Spruill could not be reached for comment.
“I think people always get a fair shake with the planning board,” said Mayor Liz Lempert, who appoints the board members, when asked Monday about the issue. “I think everybody who serves on that board takes their responsibilities really seriously and understands that it’s not a policy-making board when they’re hearing applications like that.”
But asked if he would go ahead with the hearing should the three of them refuse to step aside, Josephson said: “Time doesn’t permit us the luxury. We will proceed with the hearing, and we’ll see what happens if they don’t recuse themselves.”
He raised the prospect of having to litigate the matter.
“It’s dangerous to predict where this is going to go,” Josephson said, “but it’s fair to say that if the planning board acts in a way that will prevent us from putting these trailers up in time for school to open, we are going to have to look at our judicial options.”
The Charter School needs the trailers for September, when 54 new students enter.
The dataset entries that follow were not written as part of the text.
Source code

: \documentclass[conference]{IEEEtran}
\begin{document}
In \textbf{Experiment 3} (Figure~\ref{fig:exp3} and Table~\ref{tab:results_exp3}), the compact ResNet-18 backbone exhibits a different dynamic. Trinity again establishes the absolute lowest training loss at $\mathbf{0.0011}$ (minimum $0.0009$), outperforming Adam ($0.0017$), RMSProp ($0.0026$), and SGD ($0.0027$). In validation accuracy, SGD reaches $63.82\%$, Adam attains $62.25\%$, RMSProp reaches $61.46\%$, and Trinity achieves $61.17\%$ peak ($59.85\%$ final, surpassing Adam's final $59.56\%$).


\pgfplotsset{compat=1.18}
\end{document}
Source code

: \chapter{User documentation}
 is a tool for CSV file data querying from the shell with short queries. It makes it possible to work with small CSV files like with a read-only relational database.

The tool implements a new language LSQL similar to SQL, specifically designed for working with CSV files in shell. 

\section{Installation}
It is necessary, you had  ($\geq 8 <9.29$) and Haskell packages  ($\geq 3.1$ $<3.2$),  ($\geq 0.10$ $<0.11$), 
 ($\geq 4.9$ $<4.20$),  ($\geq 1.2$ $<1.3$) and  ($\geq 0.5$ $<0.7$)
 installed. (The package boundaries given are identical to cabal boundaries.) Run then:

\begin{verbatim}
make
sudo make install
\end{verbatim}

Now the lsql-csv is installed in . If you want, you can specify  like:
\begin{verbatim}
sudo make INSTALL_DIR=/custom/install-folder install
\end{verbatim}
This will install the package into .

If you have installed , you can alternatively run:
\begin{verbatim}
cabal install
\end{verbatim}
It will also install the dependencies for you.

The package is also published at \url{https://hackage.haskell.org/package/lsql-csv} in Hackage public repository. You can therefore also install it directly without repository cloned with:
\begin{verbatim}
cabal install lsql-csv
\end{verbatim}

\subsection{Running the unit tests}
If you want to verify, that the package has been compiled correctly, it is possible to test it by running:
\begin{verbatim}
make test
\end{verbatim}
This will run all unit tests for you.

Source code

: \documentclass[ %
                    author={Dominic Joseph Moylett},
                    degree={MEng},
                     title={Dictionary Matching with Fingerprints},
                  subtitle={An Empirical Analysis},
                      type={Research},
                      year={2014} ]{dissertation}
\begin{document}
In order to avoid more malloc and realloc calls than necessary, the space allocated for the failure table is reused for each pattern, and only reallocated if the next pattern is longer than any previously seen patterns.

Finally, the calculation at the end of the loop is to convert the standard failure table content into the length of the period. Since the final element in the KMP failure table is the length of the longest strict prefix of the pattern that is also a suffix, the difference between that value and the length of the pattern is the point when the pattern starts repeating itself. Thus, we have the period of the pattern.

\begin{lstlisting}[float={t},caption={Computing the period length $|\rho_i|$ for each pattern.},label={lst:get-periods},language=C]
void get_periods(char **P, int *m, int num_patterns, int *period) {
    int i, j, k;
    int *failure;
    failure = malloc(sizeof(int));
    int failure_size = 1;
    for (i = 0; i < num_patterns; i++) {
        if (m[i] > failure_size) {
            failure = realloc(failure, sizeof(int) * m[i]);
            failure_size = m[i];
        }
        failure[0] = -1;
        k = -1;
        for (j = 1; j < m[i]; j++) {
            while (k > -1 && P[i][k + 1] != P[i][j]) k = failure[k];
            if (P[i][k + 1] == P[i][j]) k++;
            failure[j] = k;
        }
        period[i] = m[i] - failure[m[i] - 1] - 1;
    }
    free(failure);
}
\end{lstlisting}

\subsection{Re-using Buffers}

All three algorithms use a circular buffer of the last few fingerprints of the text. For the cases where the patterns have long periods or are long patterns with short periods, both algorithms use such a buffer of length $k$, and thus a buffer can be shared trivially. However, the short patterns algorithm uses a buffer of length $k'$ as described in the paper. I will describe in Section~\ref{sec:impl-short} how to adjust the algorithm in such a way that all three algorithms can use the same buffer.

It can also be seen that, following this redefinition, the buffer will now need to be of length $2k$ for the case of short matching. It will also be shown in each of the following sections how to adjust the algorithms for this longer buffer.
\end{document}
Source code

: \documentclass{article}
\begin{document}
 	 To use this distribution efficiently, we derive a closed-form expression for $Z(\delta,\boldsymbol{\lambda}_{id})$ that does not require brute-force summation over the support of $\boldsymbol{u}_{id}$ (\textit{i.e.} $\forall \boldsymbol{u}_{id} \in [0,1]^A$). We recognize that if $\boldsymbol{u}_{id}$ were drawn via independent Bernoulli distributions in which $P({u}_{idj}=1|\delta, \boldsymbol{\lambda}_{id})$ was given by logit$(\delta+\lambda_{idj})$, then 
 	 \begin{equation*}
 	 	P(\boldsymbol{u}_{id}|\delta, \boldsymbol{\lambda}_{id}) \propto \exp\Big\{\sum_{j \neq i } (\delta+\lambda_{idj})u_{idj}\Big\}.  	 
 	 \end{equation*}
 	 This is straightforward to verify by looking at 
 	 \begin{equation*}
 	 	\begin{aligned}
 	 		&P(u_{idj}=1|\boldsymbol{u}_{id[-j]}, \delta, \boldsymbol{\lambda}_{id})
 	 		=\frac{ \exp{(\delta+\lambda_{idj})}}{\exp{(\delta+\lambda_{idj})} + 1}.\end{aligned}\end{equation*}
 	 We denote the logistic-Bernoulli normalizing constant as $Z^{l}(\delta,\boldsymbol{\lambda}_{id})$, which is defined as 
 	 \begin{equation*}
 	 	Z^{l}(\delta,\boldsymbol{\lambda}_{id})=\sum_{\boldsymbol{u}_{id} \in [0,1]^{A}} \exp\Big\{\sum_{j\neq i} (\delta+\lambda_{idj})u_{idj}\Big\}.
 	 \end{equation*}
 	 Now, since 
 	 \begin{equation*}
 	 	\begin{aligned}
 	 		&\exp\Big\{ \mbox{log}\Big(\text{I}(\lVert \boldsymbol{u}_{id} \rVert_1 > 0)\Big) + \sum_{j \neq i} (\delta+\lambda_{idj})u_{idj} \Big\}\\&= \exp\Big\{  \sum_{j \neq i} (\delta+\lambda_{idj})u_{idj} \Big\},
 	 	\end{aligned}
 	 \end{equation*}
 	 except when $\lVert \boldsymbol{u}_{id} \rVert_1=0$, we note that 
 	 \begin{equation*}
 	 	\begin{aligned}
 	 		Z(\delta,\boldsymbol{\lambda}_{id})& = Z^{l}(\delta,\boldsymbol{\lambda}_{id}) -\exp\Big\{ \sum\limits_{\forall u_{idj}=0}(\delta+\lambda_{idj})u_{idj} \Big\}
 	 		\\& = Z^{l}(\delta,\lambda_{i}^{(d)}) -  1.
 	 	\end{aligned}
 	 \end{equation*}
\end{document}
To accommodate them, the school intends to move two sections of fourth-graders into temporary trailers located at the top of the campus, according to documents the school filed with the municipal planning office in June.
More long term, PCS is considering constructing a new building, adding on to existing buildings or some combination of the two.
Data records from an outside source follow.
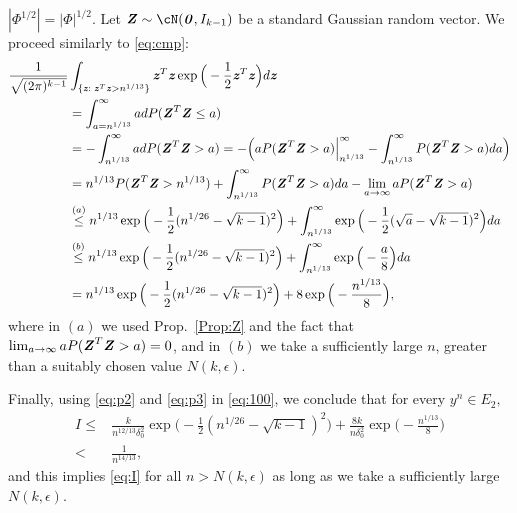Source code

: \documentclass[11pt,onecolumn]{IEEEtran}
\def\mathbi#1{{\textbf{\textit #1}}}
\begin{document}
$|\Phi^{1/2}| = |\Phi|^{1/2}$.
Let $\mathbi{Z} \sim \cN(\mathbi{0}, I_{k-1})$ be a standard Gaussian random vector. 
   We proceed similarly to \eqref{eq:cmp}:
\begin{align}
 \frac{1}{\sqrt{(2\pi)^{k-1}}}&\int_{\{\mathbi{z}: \;\mathbi{z}^T \mathbi{z} > n^{1/13 } \} }  \mathbi{z}^T \mathbi{z} 
   \exp\Big( - \frac{1}{2} \mathbi{z}^T \mathbi{z} \Big) d\mathbi{z} \nonumber\\
    &= \int_{a = n^{1/13 }}^\infty a d P( \mathbi{Z}^T\mathbi{Z} \le a) \nonumber\\
& = - \int_{n^{1/13 }}^\infty a d P( \mathbi{Z}^T\mathbi{Z} > a)
= - \Big(  a P( \mathbi{Z}^T\mathbi{Z} > a) \Big|_{n^{1/13 }}^{\infty} 
- \int_{n^{1/13 }}^\infty P( \mathbi{Z}^T\mathbi{Z} > a) da \Big) \nonumber\\
& = n^{1/13 } P( \mathbi{Z}^T\mathbi{Z} > n^{1/13 })
+ \int_{n^{1/13 }}^\infty P( \mathbi{Z}^T\mathbi{Z} > a) da - \lim_{a\to\infty}a P( \mathbi{Z}^T\mathbi{Z} > a) \nonumber\\
&\overset{(a)}{\le}  n^{1/13 } \exp\Big(-\frac{1}{2}(n^{1/ 26 } - \sqrt{k-1})^2 \Big)
+  \int_{n^{1/13 }}^\infty  \exp\Big(-\frac{1}{2}( \sqrt{a} - \sqrt{k-1})^2 \Big) da \nonumber\\
&\overset{(b)}{\le}  n^{1/13 } \exp\Big(-\frac{1}{2}(n^{1/ 26 } - \sqrt{k-1})^2 \Big)
+ \int_{n^{1/13 }}^\infty  \exp\Big(-\frac{a}{8} \Big) da \nonumber\\
& = n^{1/13 } \exp\Big(-\frac{1}{2}(n^{1/ 26 } - \sqrt{k-1})^2 \Big)
+ 8 \exp \Big(-\frac{n^{1/13 }}{8} \Big), \label{eq:p3}
\end{align}
where in $(a)$ we used Prop.~\ref{Prop:Z} and the fact that $\lim_{a\to\infty}a P( \mathbi{Z}^T\mathbi{Z} > a)=0$, and in $(b)$ we take a sufficiently large $n$, greater than a suitably chosen value $N(k,\epsilon).$

Finally, using \eqref{eq:p2} and \eqref{eq:p3} in \eqref{eq:100}, we conclude that for every $y^n \in E_2,$
\begin{align*}
I\le &  \frac{k}{n^{12/13} \delta_0^2} \exp\Big(-\frac{1}{2}(n^{1/ 26 } - \sqrt{k-1})^2 \Big)
+ \frac{8k}{n \delta_0^2} \exp \Big(-\frac{n^{1/13 }}{8} \Big) \\
< & \frac{1}{n^{14/13}},
\end{align*}
and this implies \eqref{eq:I} for all $n>N(k,\epsilon)$ as long as we take a sufficiently large $N(k,\epsilon)$.
\end{document}
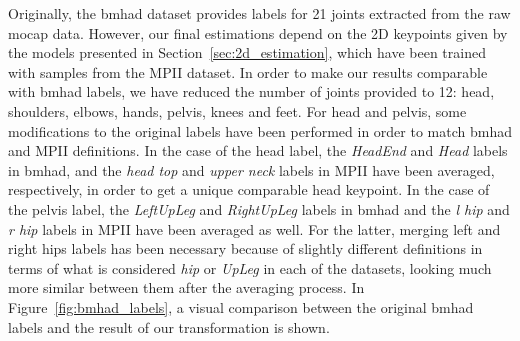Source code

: Originally, the \gls{bmhad} dataset provides labels for 21 joints extracted from the raw \gls{mocap} data. However, our final estimations depend on the 2D keypoints given by the models presented in Section~\ref{sec:2d_estimation}, which have been trained with samples from the MPII dataset. In order to make our results comparable with \gls{bmhad} labels, we have reduced the number of joints provided to 12: head, shoulders, elbows, hands, pelvis, knees and feet. For head and pelvis, some modifications to the original labels have been performed in order to match \gls{bmhad} and MPII definitions. In the case of the head label, the \textit{HeadEnd} and \textit{Head} labels in \gls{bmhad}, and the \textit{head top} and \textit{upper neck} labels in MPII  have been averaged, respectively, in order to get a unique comparable head keypoint. In the case of the pelvis label, the \textit{LeftUpLeg} and \textit{RightUpLeg} labels in \gls{bmhad} and the \textit{l hip} and \textit{r hip} labels in MPII have been averaged as well. For the latter, merging left and right hips labels has been necessary because of slightly different definitions in terms of what is considered \textit{hip} or \textit{UpLeg} in each of the datasets, looking much more similar between them after the averaging process. In Figure~\ref{fig:bmhad_labels}, a visual comparison between the original \gls{bmhad} labels and the result of our transformation is shown.

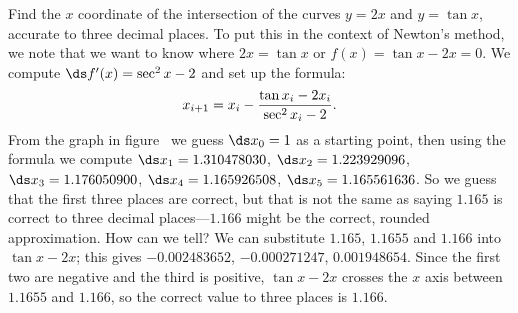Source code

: \begin{example} Find the $x$ coordinate of the intersection of the curves $y=2x$
and $y=\tan x$, accurate to three decimal places. To put this in the
context of Newton's method, we note that we want to know where $2x=\tan
x$ or $f(x)=\tan x-2x=0$. We compute $\ds f'(x)=\sec^2 x - 2$ and set up the
formula:
$$x_{i+1} = x_i-{\tan x_i -2x_i\over \sec^2 x_i - 2}.$$ From the graph
in figure~ 
we guess $\ds x_0=1$ as a starting point, then using the formula we
compute $\ds x_1=1.310478030$, $\ds x_2=1.223929096$, $\ds x_3=1.176050900$,
$\ds x_4=1.165926508$, $\ds x_5=1.165561636$.  So we guess that the first
three places are correct, but that is not the same as saying $1.165$
is correct to three decimal places---$1.166$ might be the correct,
rounded approximation. How can we tell? We can substitute $1.165$,
$1.1655$ and $1.166$ into $\tan x - 2x$; this
gives $-0.002483652$, $-0.000271247$, $0.001948654$. Since the first
two are negative and the third is positive, $\tan x - 2x$ crosses the
$x$ axis between $1.1655$ and $1.166$, so the correct value to three
places is $1.166$.
\end{example}


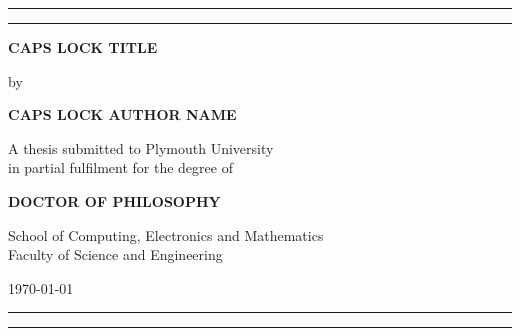 {\centering
\rule{\textwidth}{1pt}\par %
\vspace{2pt}\vspace{-\baselineskip} %
\rule{\textwidth}{0.4pt}\par %

\vspace*{4\baselineskip}
\centering
\textbf{CAPS LOCK TITLE}
\vspace*{2\baselineskip}

by
\vspace*{2\baselineskip}

\textbf{CAPS LOCK AUTHOR NAME}
\vspace*{6\baselineskip}

A thesis submitted to Plymouth University\\
in partial fulfilment for the degree of
\vspace*{2\baselineskip}

\textbf{DOCTOR OF PHILOSOPHY}
\vfill

School of Computing, Electronics and Mathematics\\
Faculty of Science and Engineering
\vspace*{2\baselineskip}

\today

\rule{\textwidth}{0.4pt}\par %
\vspace{2pt}\vspace{-\baselineskip} %
\rule{\textwidth}{1pt}\par} %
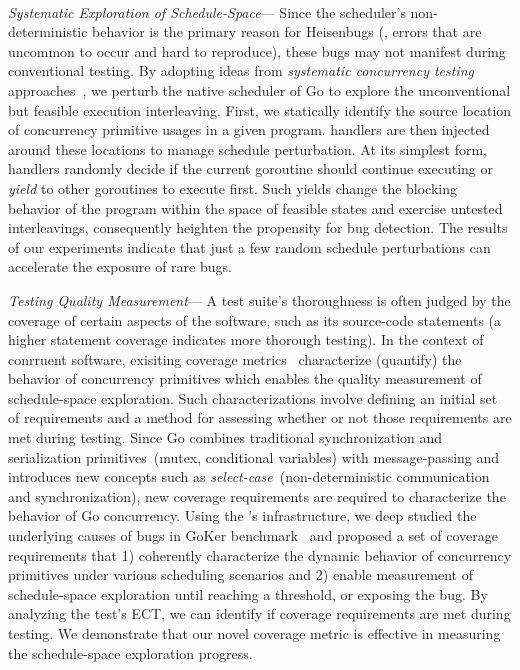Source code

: \\
 \textit{Systematic Exploration of Schedule-Space}---
Since the scheduler's non-deterministic behavior is the primary reason for Heisenbugs (\ie, errors that are uncommon to occur and hard to reproduce), these bugs may not manifest during conventional testing.
%
By adopting ideas from \textit{systematic concurrency testing} approaches~\cite{dpor,thomson-concurrencyTesting-ppopp14,emmi-delayBounded-popl11,burckhardt-depthBug-asplos10,madanlal-preemptionBound-pldi07,yu-maple-oopsla12,joshi-calfuzzer,contest-jgi01,edelstein2003contest,hong-syncTesting-issta12,christakis-erlang-icst13,yuan-morpheus-asplos20}, we perturb the native scheduler of Go to explore the unconventional but feasible execution interleaving.
%
First, we statically identify the source location of concurrency primitive usages in a given program.
%
\goat handlers are then injected around these locations to manage schedule perturbation.
%
At its simplest form, handlers randomly decide if the current goroutine should continue executing or \textit{yield} to other goroutines to execute first.
%
Such yields change the blocking behavior of the program within the space of feasible states and exercise untested interleavings, consequently heighten the propensity for bug detection.
%
The results of our experiments indicate that just a few random schedule perturbations can accelerate the exposure of rare bugs.

 \textit{Testing Quality Measurement}---
A test suite's thoroughness is often judged by the coverage of certain aspects of the software, such as its source-code statements (a higher statement coverage indicates more thorough testing).
%
In the context of conrruent software, exisiting coverage metrics~\cite{edelstein2003contest,trainin-followsCoverage-padtad09,hong-syncTesting-issta12,yu-pset-isca09} characterize (quantify) the behavior of concurrency primitives which enables the quality measurement of schedule-space exploration.
%
Such characterizations involve defining an initial set of requirements and a method for assessing whether or not those requirements are met during testing.
%
Since Go combines traditional synchronization and serialization primitives~(mutex, conditional variables) with message-passing and introduces new concepts such as \textit{select-case}~(non-deterministic communication and synchronization), new coverage requirements are required to characterize the behavior of Go concurrency.
%
Using the \goat's infrastructure, we deep studied the underlying causes of bugs in GoKer benchmark~\cite{yuan-gobench-cgo21} and proposed a set of coverage requirements that 1) coherently characterize the dynamic behavior of concurrency primitives under various scheduling scenarios and 2) enable measurement of schedule-space exploration until reaching a threshold, or exposing the bug.
%
By analyzing the test's ECT, we can identify if coverage requirements are met during testing.
%
We demonstrate that our novel coverage metric is effective in measuring the schedule-space exploration progress.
The expansion is being done to create space for a student population that will swell to 424 students by September 2018 and for space for special education programs, Josephson said. More concrete details are due out later this year.
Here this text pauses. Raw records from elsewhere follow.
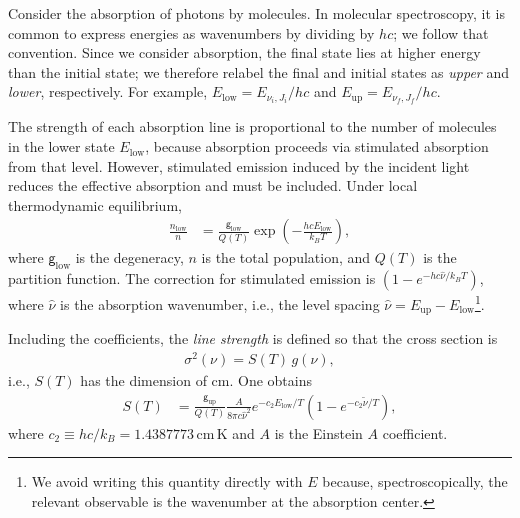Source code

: Consider the absorption of photons by molecules. In molecular spectroscopy, it is common to express energies as wavenumbers by dividing by $hc$; we follow that convention. Since we consider absorption, the final state lies at higher energy than the initial state; we therefore relabel the final and initial states as \textit{upper} and \textit{lower}, respectively. For example, $E_\mathrm{low} = E_{\nu_i, J_i}/hc$ and $E_\mathrm{up} = E_{\nu_f, J_f}/hc$.

The strength of each absorption line is proportional to the number of molecules in the lower state $E_\mathrm{low}$, because absorption proceeds via stimulated absorption from that level. However, stimulated emission induced by the incident light reduces the effective absorption and must be included. Under local thermodynamic equilibrium,
\begin{align}
\label{eq:lte}
\frac{n_\mathrm{low}}{n} &= \frac{\mathsf{g}_\mathrm{low}}{Q(T)}
\exp\!\left(- \frac{h c E_\mathrm{low}}{k_B T} \right),
\end{align}
where $\mathsf{g}_\mathrm{low}$ is the degeneracy, $n$ is the total population, and $Q(T)$ is the partition function. The correction for stimulated emission is $(1- e^{-h c \hat{\nu}/k_B T})$, where $\hat{\nu}$ is the absorption wavenumber, i.e., the level spacing $\hat{\nu} = E_\mathrm{up} - E_\mathrm{low}$\footnote{We avoid writing this quantity directly with $E$ because, spectroscopically, the relevant observable is the wavenumber at the absorption center.}.

Including the coefficients, the \emph{line strength} is defined so that the cross section is
\begin{align}
\sigma^2 (\nu) = S(T)\, g(\nu),
\end{align}
i.e., $S(T)$ has the dimension of $\mathrm{cm}$. One obtains
\begin{align}
\label{eq:STexomol}
S(T) &= \frac{\mathsf{g}_\mathrm{up}}{Q(T)} \frac{ A}{8 \pi c \hat{\nu}^2}
e^{-  c_2 E_\mathrm{low}/T} \left(1- e^{-c_2 \tilde{\nu}/T}\right),
\end{align}
where $c_2 \equiv hc/k_B = 1.4387773 \, \mathrm{cm\,K}$ and $A$ is the Einstein $A$ coefficient.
“We hope to release a plan at some point in the fall,” he said. “Our architects are in the process of looking it over and working on how we can best and most economically accommodate these kids.”
Any project would be financed through a bank loan, with construction eyed for 2018, he said.
The planning board will not be helped at the July meeting by town planning director Lee O. Solow, who said this week that he was recusing himself from the Charter School school case. He offered no reason for his decision.